### Problem to solve
In the copy, keep every word of the data below and none of its pictures.

[Records contained in a dataset]
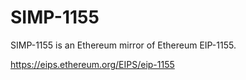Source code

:# SIMP-1155

SIMP-1155 is an Ethereum mirror of Ethereum EIP-1155.

https://eips.ethereum.org/EIPS/eip-1155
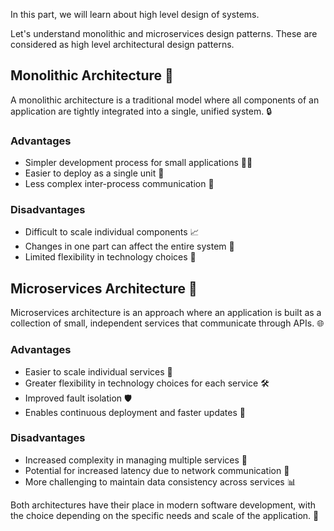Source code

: In this part, we will learn about high level design of systems.

Let's understand monolithic and microservices design patterns. These are considered as high level architectural design patterns.

## Monolithic Architecture 🏢

A monolithic architecture is a traditional model where all components of an application are tightly integrated into a single, unified system. 🔒

### Advantages

- Simpler development process for small applications 👨‍💻
- Easier to deploy as a single unit 🚀
- Less complex inter-process communication 🔗

### Disadvantages

- Difficult to scale individual components 📈
- Changes in one part can affect the entire system 🔄
- Limited flexibility in technology choices 🔧

## Microservices Architecture 🧩

Microservices architecture is an approach where an application is built as a collection of small, independent services that communicate through APIs. 🌐

### Advantages

- Easier to scale individual services 🚀
- Greater flexibility in technology choices for each service 🛠️
- Improved fault isolation 🛡️
- Enables continuous deployment and faster updates 🔄

### Disadvantages

- Increased complexity in managing multiple services 🤯
- Potential for increased latency due to network communication 🐢
- More challenging to maintain data consistency across services 📊

Both architectures have their place in modern software development, with the choice depending on the specific needs and scale of the application. 🤔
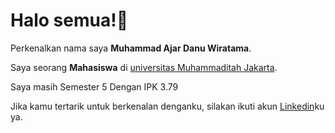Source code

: # Halo semua!👋

Perkenalkan nama saya **Muhammad Ajar Danu Wiratama**.<br>

Saya seorang **Mahasiswa** di [universitas Muhammaditah Jakarta](https://umj.ac.id/).<br>

Saya masih Semester 5 Dengan IPK 3.79

Jika kamu tertarik untuk berkenalan denganku, silakan ikuti akun [Linkedin](https://www.linkedin.com/in/ajar-danu-05sep/)ku ya.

### Response to this exercise
Source code

:# SIMP-1155

SIMP-1155 is an Ethereum mirror of Ethereum EIP-1155.

https://eips.ethereum.org/EIPS/eip-1155
Source code

: In this part, we will learn about high level design of systems.

Let's understand monolithic and microservices design patterns. These are considered as high level architectural design patterns.

## Monolithic Architecture 🏢

A monolithic architecture is a traditional model where all components of an application are tightly integrated into a single, unified system. 🔒

### Advantages

- Simpler development process for small applications 👨‍💻
- Easier to deploy as a single unit 🚀
- Less complex inter-process communication 🔗

### Disadvantages

- Difficult to scale individual components 📈
- Changes in one part can affect the entire system 🔄
- Limited flexibility in technology choices 🔧

## Microservices Architecture 🧩

Microservices architecture is an approach where an application is built as a collection of small, independent services that communicate through APIs. 🌐

### Advantages

- Easier to scale individual services 🚀
- Greater flexibility in technology choices for each service 🛠️
- Improved fault isolation 🛡️
- Enables continuous deployment and faster updates 🔄

### Disadvantages

- Increased complexity in managing multiple services 🤯
- Potential for increased latency due to network communication 🐢
- More challenging to maintain data consistency across services 📊

Both architectures have their place in modern software development, with the choice depending on the specific needs and scale of the application. 🤔
Source code

: # Halo semua!👋

Perkenalkan nama saya **Muhammad Ajar Danu Wiratama**.<br>

Saya seorang **Mahasiswa** di [universitas Muhammaditah Jakarta](https://umj.ac.id/).<br>

Saya masih Semester 5 Dengan IPK 3.79

Jika kamu tertarik untuk berkenalan denganku, silakan ikuti akun [Linkedin](https://www.linkedin.com/in/ajar-danu-05sep/)ku ya.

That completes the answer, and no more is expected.